Exercise prompt — Lines in the following data that contain the string "This" are to be counted. Report only their number.

##### Available data #####

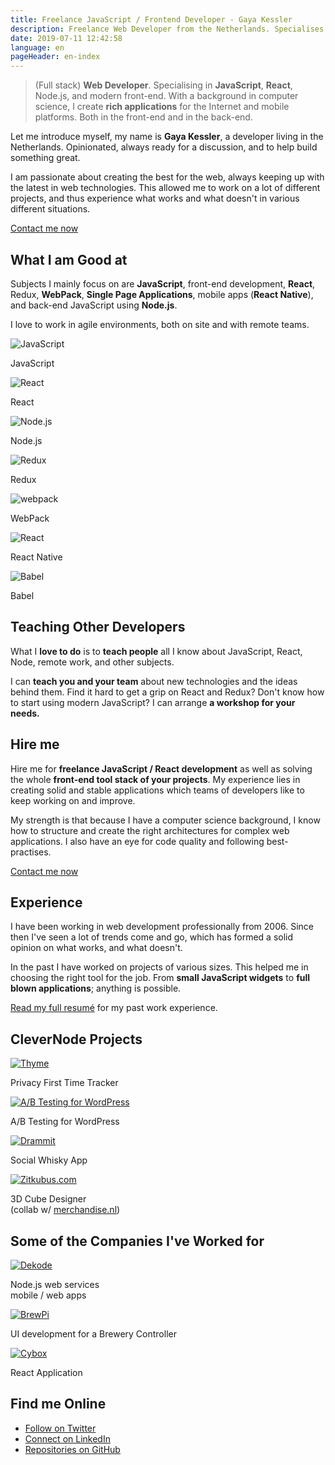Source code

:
 ```yaml
---
title: Freelance JavaScript / Frontend Developer - Gaya Kessler
description: Freelance Web Developer from the Netherlands. Specialises in JavaScript, React, Node.js, Redux, and modern front-end development.
date: 2019-07-11 12:42:58
language: en
pageHeader: en-index
---
```


> (Full stack) **Web Developer**. Specialising in **JavaScript**, **React**, Node.js, and modern front-end. With a background in computer science, I create **rich applications** for the Internet and mobile platforms. Both in the front-end and in the back-end. 

Let me introduce myself, my name is **Gaya Kessler**, a developer living in the Netherlands. Opinionated, always ready for a discussion, and to help build something great.

I am passionate about creating the best for the web, always keeping up with the latest in web technologies. This allowed me to work on a lot of different projects, and thus experience what works and what doesn't in various different situations.

<section class="contact-now">
  <a class="contact-now__link" href="#contact">Contact me now</a>
</section>

## What I am Good at

Subjects I mainly focus on are **JavaScript**, front-end development, **React**, Redux, **WebPack**, **Single Page Applications**, mobile apps (**React Native**), and back-end JavaScript using **Node.js**.

I love to work in agile environments, both on site and with remote teams. 

<section class="experience">
  <div class="experience__item">
    <img src="/images/js-logo.svg" alt="JavaScript">
    <p>JavaScript</p>
  </div>
  <div class="experience__item">
    <img src="/images/react-logo.svg" alt="React">
    <p>React</p>
  </div>
  <div class="experience__item">
    <img src="/images/node-logo.svg" alt="Node.js">
    <p>Node.js</p>
  </div>
  <div class="experience__item">
    <img src="/images/redux-logo.svg" alt="Redux">
    <p>Redux</p>
  </div>
  <div class="experience__item">
    <img src="/images/webpack-logo.svg" alt="webpack">
    <p>WebPack</p>
  </div>
  <div class="experience__item">
    <img src="/images/react-logo.svg" alt="React">
    <p>React Native</p>
  </div>
  <div class="experience__item">
    <img src="/images/babel-logo.svg" alt="Babel">
    <p>Babel</p>
  </div>
</section>

## Teaching Other Developers

What I **love to do** is to **teach people** all I know about JavaScript, React, Node, remote work, and other subjects.

I can **teach you and your team** about new technologies and the ideas behind them.
Find it hard to get a grip on React and Redux? Don't know how to start using modern JavaScript? I can arrange **a workshop for your needs.**

## Hire me

Hire me for **freelance JavaScript / React development** as well as solving the whole **front-end tool stack of your projects**. My experience lies in creating solid and stable applications which teams of developers like to keep working on and improve.

My strength is that because I have a computer science background, I know how to structure and create the right architectures for complex web applications. I also have an eye for code quality and following best-practises.

<section class="contact-now">
  <a class="contact-now__link" href="#contact">Contact me now</a>
</section>

## Experience

I have been working in web development professionally from 2006. Since then I've seen a lot of trends come and go, which has formed a solid opinion on what works, and what doesn't.

In the past I have worked on projects of various sizes. This helped me in choosing the right tool for the job. From **small JavaScript widgets** to **full blown applications**; anything is possible.

[Read my full resumé](https://github.com/Gaya/resume) for my past work experience.

## CleverNode Projects

<section class="experience">
  <div class="experience__item">
    <a href="https://usethyme.com"><img src="/images/thyme-logo.svg" alt="Thyme"></a>
    <p>Privacy First Time Tracker</p>
  </div>

  <div class="experience__item">
    <a href="https://abtestingforwp.com"><img src="/images/ab-testing-for-wp-logo.svg" alt="A/B Testing for WordPress"></a>
    <p>A/B Testing for WordPress</p>
  </div>

  <div class="experience__item">
    <a href="https://dramm.it"><img src="/images/drammit-logo.svg" alt="Drammit"></a>
    <p>Social Whisky App</p>
  </div>

  <div class="experience__item">
    <a href="https://zitkubus.com">
      <picture>
        <source srcset="/images/zitkubus-logo.webp" type="image/webp"> 
        <img src="/images/zitkubus-logo.png" alt="Zitkubus.com">
      </picture>
    </a>
    <p>3D Cube Designer<br />(collab w/ <a style="display: inline" href="https://merchandise.nl">merchandise.nl</a>)</p>
  </div>
</section>

## Some of the Companies I've Worked for

<section class="experience">
  <div class="experience__item">
    <a href="https://dekode.no"><img src="/images/dekode.svg" alt="Dekode"></a>
    <p>Node.js web services<br />mobile / web apps</p>
  </div>
  <div class="experience__item">
    <a href="https://www.brewpi.com/">
      <picture>
        <source srcset="/images/brewpi-logo.webp" type="image/webp"> 
        <img src="/images/brewpi-logo.png" alt="BrewPi">
      </picture>
    </a>
    <p>UI development for a Brewery Controller</p>
  </div>
  <div class="experience__item">
    <a href="https://www.cybox.nl"><img src="/images/cybox-logo.svg" alt="Cybox"></a>
    <p>React Application</p>
  </div>
</section>

## Find me Online

<ul class="find-online">
  <li>
    <a class="find-me find-me--twitter" href="https://twitter.com/GayaKessler">
      Follow on Twitter
    </a>
  </li>
  <li>
    <a class="find-me find-me--linkedin" href="https://www.linkedin.com/in/gaya-kessler/">
      Connect on LinkedIn
    </a>
  </li>
  <li>
    <a class="find-me find-me--github" href="https://github.com/Gaya">
      Repositories on GitHub
    </a>
  </li>
</ul>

#####

The completed task — 2